Medicine must be understood to be an art, rather than a science. Hippocrates, the father of Western medicine, said himself:

“Life is short, [the] art long, opportunity fleeting, experiment treacherous, judgment difficult.”

Nothing has changed since this was written around 400 BC.

A more modern medical aphorism I’ve heard numerous times in different forms conveys just how hard it is to have inalienable truth in medicine – here’s one version I found in an article I found on the website of the American Medical Student Association (AMSA):

“The wonderful thing about medical school is that science progresses so fast that half of what we teach you will be disproved within three years of your graduation-the problem is that we don’t know which half!”

So we come back to the three doctors mentioned above: my personal physician, Atkins, and Dr. Mercola.

Fact is: each one of them is right about some things, wrong about others. This will always be so – about any doctor: the wise ones know this and are humble in the fact.

Some aren’t so humble. A lack of humility is a common human fraility, and can be forgiven – bad science shouldn’t be.

So What’s Your Point?

We’re all crackpots to some extent. We all lie somewhere along the ‘crackpot continuum’.

Problem is: most of us don’t know where we lie in this continuum. Some quacks know what they are doing is fraud – some genuinely believe in what they peddle.

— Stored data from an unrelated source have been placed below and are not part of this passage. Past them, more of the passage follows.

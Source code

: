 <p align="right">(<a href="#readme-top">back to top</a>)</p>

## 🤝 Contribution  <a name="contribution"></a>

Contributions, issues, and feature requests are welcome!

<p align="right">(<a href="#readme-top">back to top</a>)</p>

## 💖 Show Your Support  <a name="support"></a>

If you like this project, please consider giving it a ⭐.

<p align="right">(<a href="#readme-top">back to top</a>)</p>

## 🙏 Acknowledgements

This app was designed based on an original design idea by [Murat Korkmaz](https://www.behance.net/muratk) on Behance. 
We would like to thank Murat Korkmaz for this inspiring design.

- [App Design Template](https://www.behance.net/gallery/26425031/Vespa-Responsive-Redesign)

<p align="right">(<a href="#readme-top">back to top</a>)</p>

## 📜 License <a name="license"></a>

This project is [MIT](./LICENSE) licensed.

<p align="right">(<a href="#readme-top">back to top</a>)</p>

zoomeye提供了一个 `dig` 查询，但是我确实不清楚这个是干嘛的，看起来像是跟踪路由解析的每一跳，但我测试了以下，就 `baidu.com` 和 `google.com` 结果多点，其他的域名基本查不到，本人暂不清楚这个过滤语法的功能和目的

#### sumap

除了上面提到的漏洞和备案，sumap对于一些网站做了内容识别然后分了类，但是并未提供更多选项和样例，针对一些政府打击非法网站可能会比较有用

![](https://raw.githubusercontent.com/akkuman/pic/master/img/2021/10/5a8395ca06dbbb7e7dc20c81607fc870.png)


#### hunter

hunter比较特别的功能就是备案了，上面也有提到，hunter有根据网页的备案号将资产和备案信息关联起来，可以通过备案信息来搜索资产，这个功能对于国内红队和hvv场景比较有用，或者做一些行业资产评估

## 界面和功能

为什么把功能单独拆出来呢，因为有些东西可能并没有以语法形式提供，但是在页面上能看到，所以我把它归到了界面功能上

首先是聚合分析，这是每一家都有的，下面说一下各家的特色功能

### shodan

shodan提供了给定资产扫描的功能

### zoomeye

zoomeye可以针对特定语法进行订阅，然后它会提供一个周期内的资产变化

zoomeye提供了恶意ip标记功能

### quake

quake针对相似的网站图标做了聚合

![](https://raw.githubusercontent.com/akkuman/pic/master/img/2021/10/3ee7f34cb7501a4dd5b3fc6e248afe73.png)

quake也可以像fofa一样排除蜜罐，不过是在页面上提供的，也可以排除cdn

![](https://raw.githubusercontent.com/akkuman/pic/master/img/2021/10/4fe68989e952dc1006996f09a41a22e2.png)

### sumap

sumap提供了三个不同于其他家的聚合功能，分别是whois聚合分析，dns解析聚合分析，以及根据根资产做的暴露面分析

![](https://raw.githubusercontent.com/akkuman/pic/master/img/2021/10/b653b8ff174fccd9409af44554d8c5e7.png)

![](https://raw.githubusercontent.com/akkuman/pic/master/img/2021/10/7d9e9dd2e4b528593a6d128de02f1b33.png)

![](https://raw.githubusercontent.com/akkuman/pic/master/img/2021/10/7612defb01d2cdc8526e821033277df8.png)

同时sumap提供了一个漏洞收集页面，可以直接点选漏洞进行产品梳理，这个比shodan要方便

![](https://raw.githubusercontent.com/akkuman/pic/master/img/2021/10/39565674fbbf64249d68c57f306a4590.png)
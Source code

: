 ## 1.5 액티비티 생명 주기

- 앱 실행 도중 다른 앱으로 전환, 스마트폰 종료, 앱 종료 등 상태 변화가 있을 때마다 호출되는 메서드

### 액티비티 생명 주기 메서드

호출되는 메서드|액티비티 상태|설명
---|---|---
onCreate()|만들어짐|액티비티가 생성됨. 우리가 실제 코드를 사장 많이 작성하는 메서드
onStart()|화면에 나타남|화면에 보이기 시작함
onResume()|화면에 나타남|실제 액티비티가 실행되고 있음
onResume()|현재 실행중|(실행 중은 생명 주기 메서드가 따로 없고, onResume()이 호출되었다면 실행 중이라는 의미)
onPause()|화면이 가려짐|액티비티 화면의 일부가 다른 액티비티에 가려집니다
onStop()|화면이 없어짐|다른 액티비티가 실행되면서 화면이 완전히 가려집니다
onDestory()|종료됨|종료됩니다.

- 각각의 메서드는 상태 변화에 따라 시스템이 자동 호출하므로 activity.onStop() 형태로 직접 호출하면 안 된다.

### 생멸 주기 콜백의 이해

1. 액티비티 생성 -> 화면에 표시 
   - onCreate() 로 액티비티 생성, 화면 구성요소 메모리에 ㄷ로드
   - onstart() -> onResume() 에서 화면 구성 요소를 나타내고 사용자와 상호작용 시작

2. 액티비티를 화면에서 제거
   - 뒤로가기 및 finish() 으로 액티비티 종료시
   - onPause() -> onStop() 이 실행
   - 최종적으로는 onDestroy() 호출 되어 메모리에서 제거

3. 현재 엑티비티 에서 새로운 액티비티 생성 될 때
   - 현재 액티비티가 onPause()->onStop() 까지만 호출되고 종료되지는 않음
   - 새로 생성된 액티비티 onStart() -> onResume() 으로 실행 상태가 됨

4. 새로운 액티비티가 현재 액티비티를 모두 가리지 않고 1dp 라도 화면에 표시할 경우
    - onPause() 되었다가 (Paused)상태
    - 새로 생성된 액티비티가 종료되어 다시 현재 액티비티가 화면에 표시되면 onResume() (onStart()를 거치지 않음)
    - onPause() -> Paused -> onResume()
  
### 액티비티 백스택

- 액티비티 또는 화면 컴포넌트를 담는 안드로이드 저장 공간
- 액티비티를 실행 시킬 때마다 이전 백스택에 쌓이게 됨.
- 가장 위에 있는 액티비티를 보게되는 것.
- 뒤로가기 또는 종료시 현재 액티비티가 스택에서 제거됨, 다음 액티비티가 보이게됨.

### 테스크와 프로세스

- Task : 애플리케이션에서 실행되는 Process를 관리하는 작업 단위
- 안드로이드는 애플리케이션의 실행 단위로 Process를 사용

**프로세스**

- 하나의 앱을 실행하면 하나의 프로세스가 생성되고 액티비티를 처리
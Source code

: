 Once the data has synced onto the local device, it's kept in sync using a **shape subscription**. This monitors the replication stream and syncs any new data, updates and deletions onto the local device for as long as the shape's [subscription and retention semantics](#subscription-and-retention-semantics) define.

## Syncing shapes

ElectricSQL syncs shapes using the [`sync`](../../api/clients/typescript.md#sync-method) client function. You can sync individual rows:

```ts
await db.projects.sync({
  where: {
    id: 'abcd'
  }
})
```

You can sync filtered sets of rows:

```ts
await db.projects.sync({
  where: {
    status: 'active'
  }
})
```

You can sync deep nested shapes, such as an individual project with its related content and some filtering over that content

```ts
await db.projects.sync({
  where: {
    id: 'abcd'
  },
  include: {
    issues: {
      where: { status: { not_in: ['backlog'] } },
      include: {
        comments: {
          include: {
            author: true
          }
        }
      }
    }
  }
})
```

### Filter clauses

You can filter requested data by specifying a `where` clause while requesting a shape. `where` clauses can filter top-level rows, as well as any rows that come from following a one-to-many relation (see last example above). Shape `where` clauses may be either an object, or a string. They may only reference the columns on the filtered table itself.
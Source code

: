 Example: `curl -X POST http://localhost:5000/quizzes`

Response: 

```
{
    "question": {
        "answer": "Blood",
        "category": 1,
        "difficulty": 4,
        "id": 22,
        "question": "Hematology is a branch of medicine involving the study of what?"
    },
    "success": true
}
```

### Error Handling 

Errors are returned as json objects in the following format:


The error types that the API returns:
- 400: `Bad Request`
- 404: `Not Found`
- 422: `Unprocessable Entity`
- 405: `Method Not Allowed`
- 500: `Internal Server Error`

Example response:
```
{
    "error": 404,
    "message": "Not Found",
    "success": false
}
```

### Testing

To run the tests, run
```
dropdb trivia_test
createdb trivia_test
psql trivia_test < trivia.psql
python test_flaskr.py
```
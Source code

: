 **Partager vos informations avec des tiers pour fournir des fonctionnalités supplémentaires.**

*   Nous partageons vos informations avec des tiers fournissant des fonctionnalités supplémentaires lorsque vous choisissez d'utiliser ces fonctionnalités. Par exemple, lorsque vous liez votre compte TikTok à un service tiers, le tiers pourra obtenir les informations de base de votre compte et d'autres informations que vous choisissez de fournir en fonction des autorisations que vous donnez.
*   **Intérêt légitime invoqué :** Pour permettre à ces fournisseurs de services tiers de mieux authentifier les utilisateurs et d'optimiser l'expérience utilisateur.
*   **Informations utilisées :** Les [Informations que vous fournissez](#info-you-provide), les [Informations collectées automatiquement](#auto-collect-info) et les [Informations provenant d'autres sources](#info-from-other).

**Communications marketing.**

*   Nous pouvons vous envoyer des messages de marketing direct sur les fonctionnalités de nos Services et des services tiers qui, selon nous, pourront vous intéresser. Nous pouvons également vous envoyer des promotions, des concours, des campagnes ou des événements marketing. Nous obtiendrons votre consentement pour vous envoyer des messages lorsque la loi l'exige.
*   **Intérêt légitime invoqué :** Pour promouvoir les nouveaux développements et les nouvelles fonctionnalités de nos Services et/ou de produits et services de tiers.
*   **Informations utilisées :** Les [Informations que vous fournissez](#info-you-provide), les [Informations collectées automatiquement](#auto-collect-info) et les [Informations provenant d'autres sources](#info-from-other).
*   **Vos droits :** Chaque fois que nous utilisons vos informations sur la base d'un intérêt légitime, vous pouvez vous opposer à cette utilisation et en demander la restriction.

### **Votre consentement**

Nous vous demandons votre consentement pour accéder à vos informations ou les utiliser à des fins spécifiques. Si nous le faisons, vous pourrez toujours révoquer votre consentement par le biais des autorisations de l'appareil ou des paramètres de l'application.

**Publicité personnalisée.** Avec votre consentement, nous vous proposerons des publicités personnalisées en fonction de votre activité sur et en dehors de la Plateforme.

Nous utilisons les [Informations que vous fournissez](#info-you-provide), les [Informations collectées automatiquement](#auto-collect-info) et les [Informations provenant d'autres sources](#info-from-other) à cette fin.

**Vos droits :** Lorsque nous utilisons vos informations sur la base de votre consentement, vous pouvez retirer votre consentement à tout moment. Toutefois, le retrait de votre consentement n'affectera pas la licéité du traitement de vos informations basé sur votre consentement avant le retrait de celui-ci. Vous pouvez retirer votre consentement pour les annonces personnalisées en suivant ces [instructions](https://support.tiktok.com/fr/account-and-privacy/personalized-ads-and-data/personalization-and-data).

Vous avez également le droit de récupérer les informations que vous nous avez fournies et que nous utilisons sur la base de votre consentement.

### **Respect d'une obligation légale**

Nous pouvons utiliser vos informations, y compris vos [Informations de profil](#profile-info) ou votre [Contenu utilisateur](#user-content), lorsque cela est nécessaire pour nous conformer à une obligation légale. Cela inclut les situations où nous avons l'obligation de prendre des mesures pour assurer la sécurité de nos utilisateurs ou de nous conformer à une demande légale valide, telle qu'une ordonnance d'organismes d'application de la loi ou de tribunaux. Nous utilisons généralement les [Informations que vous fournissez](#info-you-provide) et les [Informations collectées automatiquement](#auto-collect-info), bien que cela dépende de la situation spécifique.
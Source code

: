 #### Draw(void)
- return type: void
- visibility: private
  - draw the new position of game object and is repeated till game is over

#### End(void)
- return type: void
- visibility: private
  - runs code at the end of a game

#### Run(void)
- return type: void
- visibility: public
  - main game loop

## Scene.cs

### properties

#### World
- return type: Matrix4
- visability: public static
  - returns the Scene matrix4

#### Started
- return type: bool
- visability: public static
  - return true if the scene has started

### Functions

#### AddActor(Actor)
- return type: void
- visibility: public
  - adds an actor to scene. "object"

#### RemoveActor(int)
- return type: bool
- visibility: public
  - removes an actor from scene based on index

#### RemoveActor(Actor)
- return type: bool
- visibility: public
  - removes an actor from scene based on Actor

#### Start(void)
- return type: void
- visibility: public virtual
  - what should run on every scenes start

I personally thought Atkins was a total crackpot when I started my low carb diet – then I lost almost 90 lbs. (at one point) and had to revise my notions of ‘crackpot’.

You don’t lose 90 lbs. due to some ‘placebo effect’.

I personally get the feeling from my current physician that he thinks low carb is a crackpot idea. I also have to live my life as described in my post ‘Crazy Uncle Larry‘ – people who know I do low carb show the same kind of curious wariness that an Amway distributor or a person who believes deeply in the healing power of crystals might get.

If I counted calories, or went to Weight Watchers, I’d be mainstream. Low carb is fringe behavior for most people.

But fringe doesn’t necessarily mean I believe in biophotons, OKAY?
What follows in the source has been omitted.